The special thing about Node is that it is image based. And we would like to keep it this way.
An image - or the rootfs in the image - is a set of packages which can be tested as a whole and delivered as a whole. So we can be sure that the package combination on the host where Node is running is the same combination of packages we tested.
imgbased is now an idea where we get a similar functionality to Node’s read-only rootfs but one layer down, using LVM.
Previously we operated on files, allowing change sby using bind-mounts to a writable partition.
By using LVM we just provide a write-able volume atop the read-only volume carrying the rootfs. At boot time you then decide into which (write-able) volume you would like to boot. In ascii art:
+--+ Config (LV)
+--+ Base-0 (LV, ro)
| + Base-0.1 (LV, rw)
| + Base-0.2 (LV, rw)
+ Base-1 (LV, ro)
| + Base-1.1 (LV, rw)
This makes much stuff easier. Yum can work. No need for bind mounts, selinux has no hassles, and the persistence idea also works between “bases”.
Having the original rootfs around makes it easy to create a delta between the original rootfs and the write-able volume.
Upgrades work by adding a new volume with the contents of a new rootfs, which then get’s a new “layer” by adding the write-able volume atop. Partially changes can be persisted by copying files (in a whitelist fashion) between the current and new write-able layer.

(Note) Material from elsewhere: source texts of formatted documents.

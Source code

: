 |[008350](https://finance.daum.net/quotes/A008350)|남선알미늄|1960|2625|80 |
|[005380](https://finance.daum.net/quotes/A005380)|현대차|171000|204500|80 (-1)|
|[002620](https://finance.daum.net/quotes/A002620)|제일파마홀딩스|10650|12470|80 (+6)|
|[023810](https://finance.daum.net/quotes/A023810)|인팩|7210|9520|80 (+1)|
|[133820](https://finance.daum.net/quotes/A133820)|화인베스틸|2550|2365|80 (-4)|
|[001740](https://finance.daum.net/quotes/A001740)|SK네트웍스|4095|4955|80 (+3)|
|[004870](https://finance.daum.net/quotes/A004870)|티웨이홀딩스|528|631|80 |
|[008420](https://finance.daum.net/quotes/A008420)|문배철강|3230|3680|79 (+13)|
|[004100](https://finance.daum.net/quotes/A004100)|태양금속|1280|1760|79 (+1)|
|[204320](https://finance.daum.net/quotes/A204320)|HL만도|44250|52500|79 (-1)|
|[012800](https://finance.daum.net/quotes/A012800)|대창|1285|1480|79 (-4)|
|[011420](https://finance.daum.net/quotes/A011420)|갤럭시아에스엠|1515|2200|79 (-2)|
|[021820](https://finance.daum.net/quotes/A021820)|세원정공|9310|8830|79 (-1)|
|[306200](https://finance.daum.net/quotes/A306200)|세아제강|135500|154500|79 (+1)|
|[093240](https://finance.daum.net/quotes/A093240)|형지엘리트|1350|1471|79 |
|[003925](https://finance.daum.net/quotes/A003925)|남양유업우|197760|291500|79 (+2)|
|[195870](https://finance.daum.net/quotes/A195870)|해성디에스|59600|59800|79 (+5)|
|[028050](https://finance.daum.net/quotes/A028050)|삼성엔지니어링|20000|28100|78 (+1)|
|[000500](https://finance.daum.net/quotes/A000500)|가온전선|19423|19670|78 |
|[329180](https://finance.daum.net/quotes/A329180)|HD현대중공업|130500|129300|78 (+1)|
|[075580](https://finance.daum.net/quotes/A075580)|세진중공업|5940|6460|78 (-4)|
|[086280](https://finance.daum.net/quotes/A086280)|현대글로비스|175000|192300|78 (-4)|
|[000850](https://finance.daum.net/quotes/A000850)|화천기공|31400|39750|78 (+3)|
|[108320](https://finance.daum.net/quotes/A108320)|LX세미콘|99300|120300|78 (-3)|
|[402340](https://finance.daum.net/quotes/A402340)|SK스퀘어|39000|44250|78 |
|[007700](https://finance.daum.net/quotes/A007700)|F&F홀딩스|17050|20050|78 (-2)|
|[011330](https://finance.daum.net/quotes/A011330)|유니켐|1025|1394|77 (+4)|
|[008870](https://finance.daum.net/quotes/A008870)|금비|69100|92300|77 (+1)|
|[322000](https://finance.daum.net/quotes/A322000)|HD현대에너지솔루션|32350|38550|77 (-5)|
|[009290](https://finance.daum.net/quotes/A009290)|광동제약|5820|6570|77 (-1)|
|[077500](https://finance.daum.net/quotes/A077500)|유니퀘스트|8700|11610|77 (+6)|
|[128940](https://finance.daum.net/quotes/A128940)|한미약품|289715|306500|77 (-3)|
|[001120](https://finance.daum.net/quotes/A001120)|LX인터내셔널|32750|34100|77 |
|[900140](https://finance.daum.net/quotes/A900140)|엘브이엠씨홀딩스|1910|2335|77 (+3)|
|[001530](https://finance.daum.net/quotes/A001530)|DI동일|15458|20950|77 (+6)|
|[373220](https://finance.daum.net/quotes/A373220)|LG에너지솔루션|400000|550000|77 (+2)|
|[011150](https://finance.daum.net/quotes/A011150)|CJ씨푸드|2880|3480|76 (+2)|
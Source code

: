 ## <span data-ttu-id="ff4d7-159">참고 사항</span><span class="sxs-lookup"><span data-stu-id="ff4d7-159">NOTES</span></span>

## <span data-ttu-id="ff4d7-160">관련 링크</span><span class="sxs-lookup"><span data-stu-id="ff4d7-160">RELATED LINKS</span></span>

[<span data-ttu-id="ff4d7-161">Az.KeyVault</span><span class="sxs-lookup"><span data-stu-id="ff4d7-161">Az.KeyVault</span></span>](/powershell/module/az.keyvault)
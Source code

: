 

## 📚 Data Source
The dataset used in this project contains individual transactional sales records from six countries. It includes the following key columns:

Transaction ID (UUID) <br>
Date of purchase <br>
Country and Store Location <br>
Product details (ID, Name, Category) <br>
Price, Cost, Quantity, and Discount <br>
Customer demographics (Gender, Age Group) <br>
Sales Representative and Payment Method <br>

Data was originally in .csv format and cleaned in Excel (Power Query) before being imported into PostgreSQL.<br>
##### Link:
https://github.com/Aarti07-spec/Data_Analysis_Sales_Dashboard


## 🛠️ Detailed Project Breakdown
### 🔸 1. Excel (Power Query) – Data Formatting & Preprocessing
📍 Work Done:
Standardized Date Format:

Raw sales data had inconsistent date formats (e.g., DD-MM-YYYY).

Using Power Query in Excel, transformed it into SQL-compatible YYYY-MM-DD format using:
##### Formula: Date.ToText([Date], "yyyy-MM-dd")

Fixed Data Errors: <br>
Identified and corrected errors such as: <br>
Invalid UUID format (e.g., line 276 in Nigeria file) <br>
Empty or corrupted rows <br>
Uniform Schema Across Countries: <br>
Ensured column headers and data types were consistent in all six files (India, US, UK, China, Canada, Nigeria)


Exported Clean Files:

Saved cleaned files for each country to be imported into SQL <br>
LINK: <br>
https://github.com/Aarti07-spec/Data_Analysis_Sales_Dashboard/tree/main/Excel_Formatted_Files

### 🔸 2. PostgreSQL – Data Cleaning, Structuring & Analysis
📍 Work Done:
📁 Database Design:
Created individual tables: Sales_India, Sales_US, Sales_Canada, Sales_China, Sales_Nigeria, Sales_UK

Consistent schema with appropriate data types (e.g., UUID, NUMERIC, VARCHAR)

With Node we also keep the last image around, to provide a fallback in case that the new image has some kind of regression.
This is also possible with imgbased. You can basically keep as many bases (and their write-able layers) around and discard them at some point later on.
The drawback so far is, that you’ve got a slightly higher space requirement at runtime, because we don’t store the “squashed” rootfs (~250MB), but the sparse rootfs (~800MB). But maybe we can mitigate this a bit my optimizing our minimizer, or maybe it’s even a viable way to go, as the deployment size (the size of the ISO) does not change.
There are still unsolved issues
- Getting anaconda to really do the installation
- Verify that all parts work as imagined
- Make the user aware that not all changes are persisted between upgrades
What I like most about this solution is, is that it is so - upstream. It only use mature available technologies.
LVM thin volumes, ext4 with the discard option (this will free space again as soon as you delete a file) and the BootLoaderSpec.
Well, we will need to go with real grub later on, because the BLS has no way to define the default boot entry, which is needed to always boot into the latest layer.
In general this approach also works for regular hosts. And if you are brave you can even look at the sources and setup your host in a similar fashion :)
For the interested reader - some more background.
Our current implementation is using bind mounts to make the roots partially write-able - well, we are actually bind mounting write-able places to targets in the rootfs - which is technically more correct. But this approach has limitations:
- It doesn’t work in the early boot process e.g. with /etc/fstab or with systemd
- We maintain our own installer to handle the image based installation
- We need to maintain custom SELinux rules because we bind-mount many files on tmpfs or somewhere else
- It works well for individual files, but is becoming messy for many files.
The first three items are actually causing the most pain. Lately I started to look at the second point. The initial idea was to use python-livet for storage handling. I continued to surf and thought that we could reuse even larger parts of anaconda … I surfed on the waves of trying to find ways were we could build our Node on the shoulders of others, so we can concentrate on other part sof Node - making it solid.
Once I landed there I tried to rethink the whoel Node, but based on available concepts which are already there in the Fedora land, which we can reuse - and don’t have to reinvent.